= Mario Reyes =

Mexican printmaker, painter and sculptor (1926–2017)

Mario Reyes Castillo (1926–2017) was a Mexican printmaker, painter and sculptor best known for his work with the Taller Libre de Grabado Mario Reyes, which he founded in 1965. This workshop has collaborated with and done work for a number of notable Mexican artists. Much of his artwork was dominated with depictions of the female form, with the artist stating he could see it in many places and objects. His work has been recognized with tributes and retrospectives in places such as the Museo Nacional de Estampa and the Palacio de Bellas Artes. He was also a member of the Salón de la Plástica Mexicana.

==Life==
Mario Reyes Castillo was born in Mexico City in 1926. When he stated that he wanted to study art, his parents warned that he would “die of hunger.” Despite this, he went on to study at the Escuela Nacional de Pintura, Escultura y Grabado "La Esmeralda" under teachers such as Carlos Alvarado Lang, Isidoro Ocampo, Germán Cueto, Fernando Castro Pacheco and Carlos Orozco Romero. In a later interview he stated that he did experience hunger before he was successful.

Reyes later lived in Mérida. He died there in 2017.

==Career==
Reyes’ career spanned over five decades, and he was best known for his printmaking. Much of that career was tied with his studio Taller Libre de Grabado Mario Reyes, founded in 1965. The workshop produced more than one thousands works of art during its forty five years of production. This production has since been cataloged and published in book and interactive CD form under the title of Taller Libre de Grabado Mario Reyes. Reyes did work such as the production of books and other publications for artists such as David Alfaro Siqueiros, Francisco Toledo, Rodolfo Nieto, Francisco Corzas, José Luis Cuevas and others.

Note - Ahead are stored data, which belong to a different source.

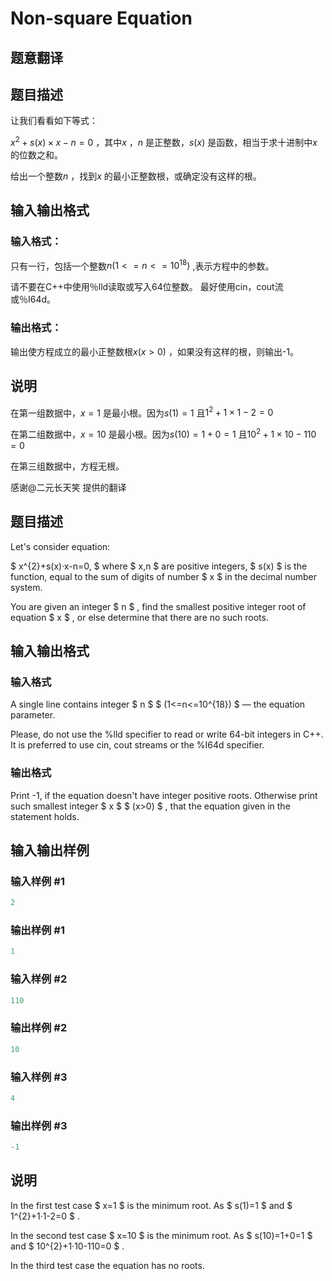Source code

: # Non-square Equation

## 题意翻译

## 题目描述

让我们看看如下等式：

$x^2+s(x)×x-n=0$ ，其中$x$ ，$n$ 是正整数，$s(x)$ 是函数，相当于求十进制中$x$ 的位数之和。

给出一个整数$n$ ，找到$x$ 的最小正整数根，或确定没有这样的根。

## 输入输出格式

### 输入格式：

只有一行，包括一个整数$n(1<=n<=10^{18})$ ,表示方程中的参数。

请不要在С++中使用％lld读取或写入64位整数。 最好使用cin，cout流或％I64d。

### 输出格式：

输出使方程成立的最小正整数根$x(x>0)$ ，如果没有这样的根，则输出-1。

## 说明

在第一组数据中，$x=1$ 是最小根。因为$s(1)=1$ 且$1^2+1×1-2=0$

在第二组数据中，$x=10$ 是最小根。因为$s(10)=1+0=1$ 且$10^2+1×10-110=0$

在第三组数据中，方程无根。

感谢@二元长天笑 提供的翻译

## 题目描述

Let's consider equation:

$ x^{2}+s(x)·x-n=0, $ where $ x,n $ are positive integers, $ s(x) $ is the function, equal to the sum of digits of number $ x $ in the decimal number system.

You are given an integer $ n $ , find the smallest positive integer root of equation $ x $ , or else determine that there are no such roots.

## 输入输出格式

### 输入格式

A single line contains integer $ n $ $ (1<=n<=10^{18}) $ — the equation parameter.

Please, do not use the %lld specifier to read or write 64-bit integers in С++. It is preferred to use cin, cout streams or the %I64d specifier.

### 输出格式

Print -1, if the equation doesn't have integer positive roots. Otherwise print such smallest integer $ x $ $ (x>0) $ , that the equation given in the statement holds.

## 输入输出样例

### 输入样例 #1

```cpp
2

```
### 输出样例 #1

```cpp
1

```
### 输入样例 #2

```cpp
110

```
### 输出样例 #2

```cpp
10

```
### 输入样例 #3

```cpp
4

```
### 输出样例 #3

```cpp
-1

```
## 说明

In the first test case $ x=1 $ is the minimum root. As $ s(1)=1 $ and $ 1^{2}+1·1-2=0 $ .

In the second test case $ x=10 $ is the minimum root. As $ s(10)=1+0=1 $ and $ 10^{2}+1·10-110=0 $ .

In the third test case the equation has no roots.

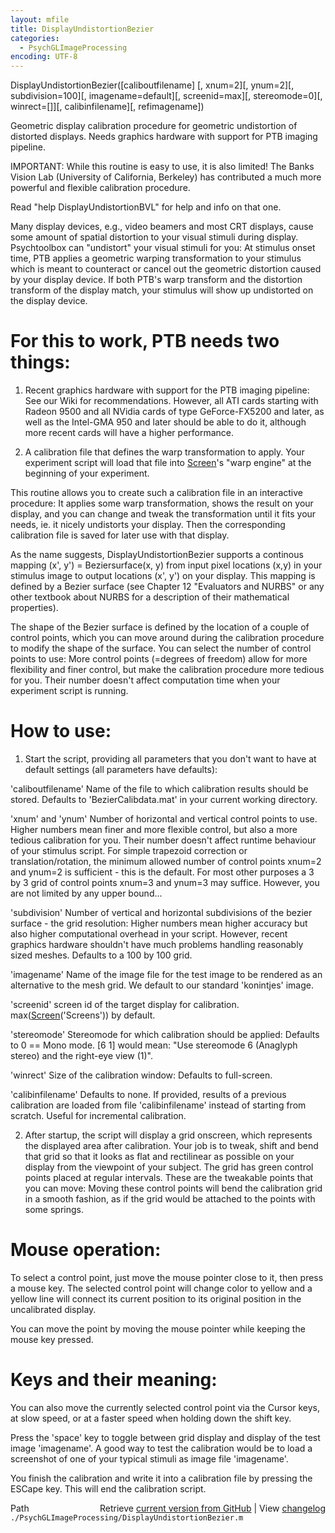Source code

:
 ```yaml
---
layout: mfile
title: DisplayUndistortionBezier
categories:
  - PsychGLImageProcessing
encoding: UTF-8
---
```


DisplayUndistortionBezier\(\[caliboutfilename\] \[, xnum=2\]\[, ynum=2\]\[, subdivision=100\]\[, imagename=default\]\[, screenid=max\]\[, stereomode=0\]\[, winrect=\[\]\]\[, calibinfilename\]\[, refimagename\]\)

Geometric display calibration procedure for geometric undistortion of
distorted displays. Needs graphics hardware with support for PTB imaging
pipeline.

IMPORTANT: While this routine is easy to use, it is also limited\! The
Banks Vision Lab \(University of California, Berkeley\) has contributed a
much more powerful and flexible calibration procedure.

Read "help DisplayUndistortionBVL" for help and info on that one.


Many display devices, e.g., video beamers and most CRT displays, cause
some amount of spatial distortion to your visual stimuli during display.
Psychtoolbox can "undistort" your visual stimuli for you: At stimulus
onset time, PTB applies a geometric warping transformation to your
stimulus which is meant to counteract or cancel out the geometric
distortion caused by your display device. If both PTB's warp transform
and the distortion transform of the display match, your stimulus will
show up undistorted on the display device.

# For this to work, PTB needs two things:

1. Recent graphics hardware with support for the PTB imaging pipeline:
See our Wiki for recommendations. However, all ATI cards starting with
Radeon 9500 and all NVidia cards of type GeForce-FX5200 and later, as
well as the Intel-GMA 950 and later should be able to do it, although
more recent cards will have a higher performance.

2. A calibration file that defines the warp transformation to apply. Your
experiment script will load that file into [Screen](/docs/Screen)'s "warp engine" at the
beginning of your experiment.

This routine allows you to create such a calibration file in an
interactive procedure: It applies some warp transformation, shows the
result on your display, and you can change and tweak the transformation
until it fits your needs, ie. it nicely undistorts your display. Then the
corresponding calibration file is saved for later use with that display.

As the name suggests, DisplayUndistortionBezier supports a continous
mapping \(x', y'\) = Beziersurface\(x, y\) from input pixel locations \(x,y\)
in your stimulus image to output locations \(x', y'\) on your display. This
mapping is defined by a Bezier surface \(see Chapter 12 "Evaluators and
NURBS" or any other textbook about NURBS for a description of their
mathematical properties\).

The shape of the Bezier surface is defined by the location of a couple of
control points, which you can move around during the calibration
procedure to modify the shape of the surface. You can select the number
of control points to use: More control points \(=degrees of freedom\) allow
for more flexibility and finer control, but make the calibration procedure
more tedious for you. Their number doesn't affect computation time when
your experiment script is running.

# How to use:

1. Start the script, providing all parameters that you don't want to have
at default settings \(all parameters have defaults\):

'caliboutfilename' Name of the file to which calibration results should
be stored. Defaults to 'BezierCalibdata.mat' in your current working directory.

'xnum' and 'ynum' Number of horizontal and vertical control points to
use. Higher numbers mean finer and more flexible control, but also a more
tedious calibration for you. Their number doesn't affect runtime
behaviour of your stimulus script. For simple trapezoid correction or
translation/rotation, the minimum allowed number of control points xnum=2
and ynum=2 is sufficient - this is the default. For most other purposes
a 3 by 3 grid of control points xnum=3 and ynum=3 may suffice. However,
you are not limited by any upper bound...

'subdivision' Number of vertical and horizontal subdivisions of the
bezier surface - the grid resolution: Higher numbers mean higher accuracy
but also higher computational overhead in your script. However, recent
graphics hardware shouldn't have much problems handling reasonably sized
meshes. Defaults to a 100 by 100 grid.

'imagename' Name of the image file for the test image to be rendered as
an alternative to the mesh grid. We default to our standard 'konintjes'
image.

'screenid' screen id of the target display for calibration.
max\([Screen](/docs/Screen)\('Screens'\)\) by default.

'stereomode' Stereomode for which calibration should be applied: Defaults
to 0 == Mono mode. \[6 1\] would mean: "Use stereomode 6 \(Anaglyph stereo\)
and the right-eye view \(1\)".

'winrect' Size of the calibration window: Defaults to full-screen.

'calibinfilename' Defaults to none. If provided, results of a previous
calibration are loaded from file 'calibinfilename' instead of starting
from scratch. Useful for incremental calibration.

2. After startup, the script will display a grid onscreen, which
represents the displayed area after calibration. Your job is to tweak,
shift and bend that grid so that it looks as flat and rectilinear as
possible on your display from the viewpoint of your subject. The grid has
green control points placed at regular intervals. These are the tweakable
points that you can move: Moving these control points will bend the
calibration grid in a smooth fashion, as if the grid would be attached to
the points with some springs.

# Mouse operation:

To select a control point, just move the mouse pointer close to it, then
press a mouse key. The selected control point will change color to yellow
and a yellow line will connect its current position to its original
position in the uncalibrated display.

You can move the point by moving the mouse pointer while keeping the
mouse key pressed.


# Keys and their meaning:

You can also move the currently selected control point via the Cursor
keys, at slow speed, or at a faster speed when holding down the shift
key.

Press the 'space' key to toggle between grid display and display of the
test image 'imagename'. A good way to test the calibration would be to
load a screenshot of one of your typical stimuli as image file
'imagename'.

You finish the calibration and write it into a calibration file by
pressing the ESCape key. This will end the calibration script.


<div class="code_header" style="text-align:right;">
  <span style="float:left;">Path&nbsp;&nbsp;</span> <span class="counter">Retrieve <a href=
  "https://raw.github.com/Psychtoolbox-3/Psychtoolbox-3/beta/./PsychGLImageProcessing/DisplayUndistortionBezier.m">current version from GitHub</a> | View <a href=
  "https://github.com/Psychtoolbox-3/Psychtoolbox-3/commits/beta/./PsychGLImageProcessing/DisplayUndistortionBezier.m">changelog</a></span>
</div>
<div class="code">
  <code>./PsychGLImageProcessing/DisplayUndistortionBezier.m</code>
</div>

Reyes began exhibiting his work in 1954, and over his career he exhibited individually and collectively in Mexico, the United States and Europe. Major individual exhibitions included the Instituto Francés de América Latina in 1970, Salón de la Plástica Mexicana in 1968, 1977, 1984 and 1986, the Palacio de Bellas Artes in 1990. Later exhibitions included the Museo del Periodismo y las Artes Gráficas in Guadalajara in 2009.

During his career, Reyes also taught graphic design and other courses in institutions such as the Universidad Iberoamericana, the engraving workshop of the Instituto Nacional de Bellas Artes and the Colegio Madrid. Latterly he taught at the Centro de Formacion y Producción de Arte Visuales “la Arrocera” in Campeche.

Reyes' first major award was the Salón de Grabado with the Salón de la Plástica Mexicana in 1970, of which he was a member. After that he won the Salón de Otoño twice. In 1992, the Museo Nacional de la Estampa held a tribute to his career, followed by another at the Palacio de Bellas Artes. In 2013, the state of Campeche also held a tribute and retrospective in his honor at the Domingo Perez Piña Gallery in the city of Campeche and a retrospective was held at the Centro Cultural Olimpo in Mérida the same year.

Among Reyes' pupils was the artist Georgina Quintana.

==Artistry==
Reyes was a printmaker, sculptor and painter. The human form dominated his engraving and sculpture, especially the depiction of the female form in a sensual way similar to depictions by Modigliani, Matisse, Gauguin and Renoir and sometimes in surrealist style. He stated that he saw the female form in many places and things, even in trees. Despite this preference his works also included meticulously drawn landscapes.

His printmaking favored copper plates worked in acid, mezzotint and dry point. These varied from a photographic quality, from his experience as a photographer to those which were very solid, like his sculpture. He produced prints on glass, an innovation which allowed him to work with relief. His painting was characterized by careful manipulation of techniques such as watercolor, gouache and oils.